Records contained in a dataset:
......

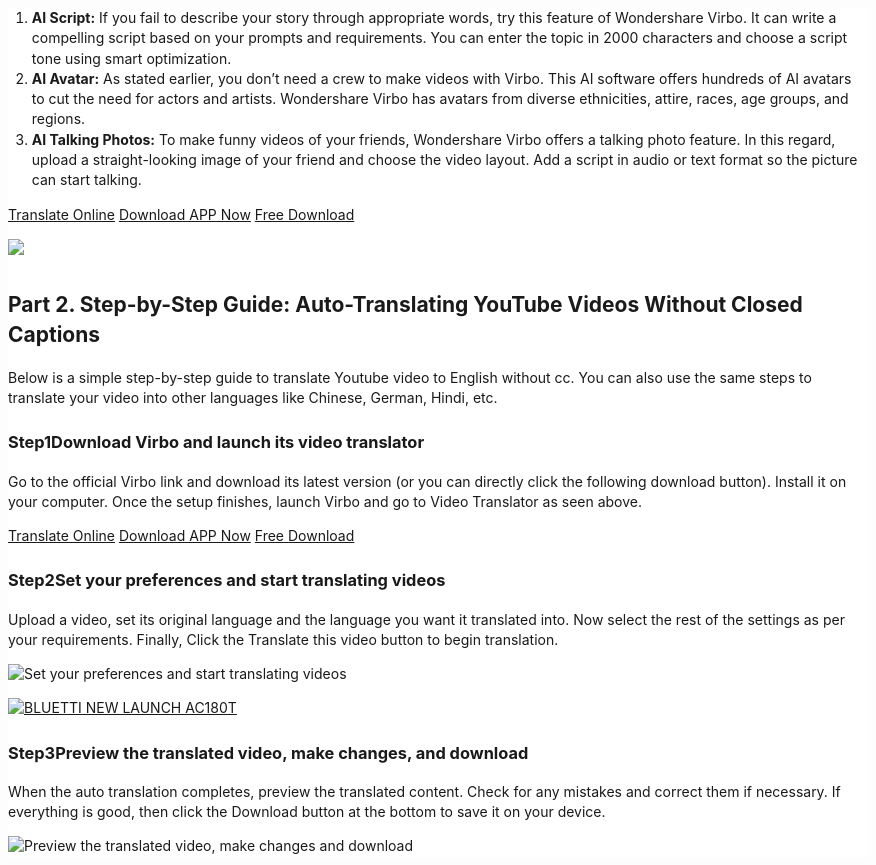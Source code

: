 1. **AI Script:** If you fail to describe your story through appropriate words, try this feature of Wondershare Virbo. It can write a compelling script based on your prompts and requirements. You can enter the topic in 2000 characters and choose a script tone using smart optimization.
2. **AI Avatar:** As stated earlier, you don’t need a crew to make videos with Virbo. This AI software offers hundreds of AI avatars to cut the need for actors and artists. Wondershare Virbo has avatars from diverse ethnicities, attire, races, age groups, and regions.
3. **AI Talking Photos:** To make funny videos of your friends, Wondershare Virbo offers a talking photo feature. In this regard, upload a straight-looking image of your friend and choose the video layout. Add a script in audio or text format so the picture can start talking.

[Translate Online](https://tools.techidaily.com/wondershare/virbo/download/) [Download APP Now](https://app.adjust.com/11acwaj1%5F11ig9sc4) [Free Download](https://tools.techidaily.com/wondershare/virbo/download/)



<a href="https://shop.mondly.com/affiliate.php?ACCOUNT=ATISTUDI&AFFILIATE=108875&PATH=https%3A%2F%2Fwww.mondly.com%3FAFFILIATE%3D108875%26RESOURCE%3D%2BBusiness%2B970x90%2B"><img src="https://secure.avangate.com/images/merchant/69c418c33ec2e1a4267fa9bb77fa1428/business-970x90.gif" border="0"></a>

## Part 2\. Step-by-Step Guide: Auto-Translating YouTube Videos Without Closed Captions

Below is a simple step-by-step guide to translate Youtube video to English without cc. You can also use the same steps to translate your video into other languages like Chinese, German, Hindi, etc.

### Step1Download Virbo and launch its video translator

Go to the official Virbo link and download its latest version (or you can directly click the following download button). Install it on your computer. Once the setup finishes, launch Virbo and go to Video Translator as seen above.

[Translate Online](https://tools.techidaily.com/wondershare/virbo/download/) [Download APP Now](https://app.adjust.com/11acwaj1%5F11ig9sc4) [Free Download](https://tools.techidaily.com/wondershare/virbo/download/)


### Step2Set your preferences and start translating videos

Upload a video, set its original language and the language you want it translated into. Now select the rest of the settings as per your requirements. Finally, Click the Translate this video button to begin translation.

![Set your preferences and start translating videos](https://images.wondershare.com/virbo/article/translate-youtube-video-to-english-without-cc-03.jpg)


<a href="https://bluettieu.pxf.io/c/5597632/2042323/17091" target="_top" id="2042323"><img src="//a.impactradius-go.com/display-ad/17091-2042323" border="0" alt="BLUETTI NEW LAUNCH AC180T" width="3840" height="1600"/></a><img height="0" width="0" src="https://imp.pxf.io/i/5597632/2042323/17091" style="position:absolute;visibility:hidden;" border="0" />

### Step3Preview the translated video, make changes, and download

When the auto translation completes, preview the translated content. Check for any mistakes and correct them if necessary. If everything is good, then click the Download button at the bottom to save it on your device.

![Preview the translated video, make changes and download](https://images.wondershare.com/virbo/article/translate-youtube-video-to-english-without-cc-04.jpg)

......

EXERCISE REQUIREMENTS: Each line, beginning at the one that contains "Go to the official" and continuing through the end of the records, must be written out exactly, first and last included.

TASK RESPONSE:
Go to the official Virbo link and download its latest version (or you can directly click the following download button). Install it on your computer. Once the setup finishes, launch Virbo and go to Video Translator as seen above.

[Translate Online](https://tools.techidaily.com/wondershare/virbo/download/) [Download APP Now](https://app.adjust.com/11acwaj1%5F11ig9sc4) [Free Download](https://tools.techidaily.com/wondershare/virbo/download/)


### Step2Set your preferences and start translating videos

Upload a video, set its original language and the language you want it translated into. Now select the rest of the settings as per your requirements. Finally, Click the Translate this video button to begin translation.

![Set your preferences and start translating videos](https://images.wondershare.com/virbo/article/translate-youtube-video-to-english-without-cc-03.jpg)


<a href="https://bluettieu.pxf.io/c/5597632/2042323/17091" target="_top" id="2042323"><img src="//a.impactradius-go.com/display-ad/17091-2042323" border="0" alt="BLUETTI NEW LAUNCH AC180T" width="3840" height="1600"/></a><img height="0" width="0" src="https://imp.pxf.io/i/5597632/2042323/17091" style="position:absolute;visibility:hidden;" border="0" />

### Step3Preview the translated video, make changes, and download

When the auto translation completes, preview the translated content. Check for any mistakes and correct them if necessary. If everything is good, then click the Download button at the bottom to save it on your device.

![Preview the translated video, make changes and download](https://images.wondershare.com/virbo/article/translate-youtube-video-to-english-without-cc-04.jpg)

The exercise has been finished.